Welcome to the Let Kids Be community! This campaign aims to protect children and adolescents from making irreversible decisions about their bodies at too young an age. There is a huge (and growing) number of arguments and lines of evidence to support a ban on medical transitioning for minors. Our goal with this blog is to pass along this information in an accessible way that you can use in your advocacy to protect young people.
To start, we need to go all the way to the mislaid foundations that led to medical transitioning for minors becoming an accepted practice. Then we need to lay a better foundation for how our society should approach conversations about gender, gender identity, and gender expression.
The foundations start with anthropology – that is, the study of human beings. If we get our anthropology wrong, we’ll likely come to the wrong conclusions and the wrong solutions to a variety of problems. But if we get our anthropology right, we have a much better foundation to build upon.
So, what are human beings, anyways?
A very basic truth about human anthropology is that every human being is biologically male or female. Sexuality and sexual development begin with genetics. From the moment of fertilization, every human being is designed to develop either as a male (primarily determined by the presence of a Y chromosome) or as a female (primarily determined by the absence of a Y chromosome). As the cells of a zygote divide and multiply, each cell in that human body bears the chromosomal markers of the person’s sex. Throughout a person’s entire lifespan, those genetic markers remain the same. They are fixed. Sex is not “assigned” at birth only to evolve over the course of one’s lifetime. It is genetically determined at conception and, in nearly all cases, easily recognized at birth or even in utero. Disorders of sexual development are rare and are referred to as disorders because they are inconsistent with the natural sexual binary.

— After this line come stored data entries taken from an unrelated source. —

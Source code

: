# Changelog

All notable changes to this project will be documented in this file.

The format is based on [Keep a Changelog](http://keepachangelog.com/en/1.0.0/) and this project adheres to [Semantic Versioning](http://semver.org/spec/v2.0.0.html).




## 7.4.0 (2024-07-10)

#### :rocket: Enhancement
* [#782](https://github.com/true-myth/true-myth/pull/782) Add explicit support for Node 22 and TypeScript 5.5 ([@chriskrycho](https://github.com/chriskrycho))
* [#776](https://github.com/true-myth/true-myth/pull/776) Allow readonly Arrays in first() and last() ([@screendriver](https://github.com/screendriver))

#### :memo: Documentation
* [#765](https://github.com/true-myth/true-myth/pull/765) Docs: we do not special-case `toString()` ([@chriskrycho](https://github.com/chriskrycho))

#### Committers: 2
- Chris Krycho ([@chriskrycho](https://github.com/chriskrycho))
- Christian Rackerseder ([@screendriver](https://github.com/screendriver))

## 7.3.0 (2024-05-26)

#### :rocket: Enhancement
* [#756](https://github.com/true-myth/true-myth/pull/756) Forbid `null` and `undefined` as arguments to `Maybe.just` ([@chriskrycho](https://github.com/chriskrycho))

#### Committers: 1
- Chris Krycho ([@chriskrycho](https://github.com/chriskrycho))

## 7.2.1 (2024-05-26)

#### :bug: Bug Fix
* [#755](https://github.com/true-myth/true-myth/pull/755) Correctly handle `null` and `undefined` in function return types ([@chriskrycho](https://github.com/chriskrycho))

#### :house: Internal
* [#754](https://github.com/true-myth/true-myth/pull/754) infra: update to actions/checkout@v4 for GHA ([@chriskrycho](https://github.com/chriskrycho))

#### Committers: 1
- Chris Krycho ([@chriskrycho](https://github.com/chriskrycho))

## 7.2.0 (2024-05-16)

Throughout our lives, our sexual development continues with hormones. As a human body develops in utero and through puberty, our chromosomes play a dominant role in the production of sex hormones. While estrogen and testosterone are both present in males and females, greater levels of testosterone are present in males and greater levels of estrogen are present in females. These hormones become especially important during puberty when they spur the development of reproductive systems.
The human reproductive systems are generally considered in biology to be the key differentiators between males and females. Males have the capacity to produce sperm and females the ability to produce eggs and bear young. The complementary male and female reproductive systems are designed to work together to create new human beings.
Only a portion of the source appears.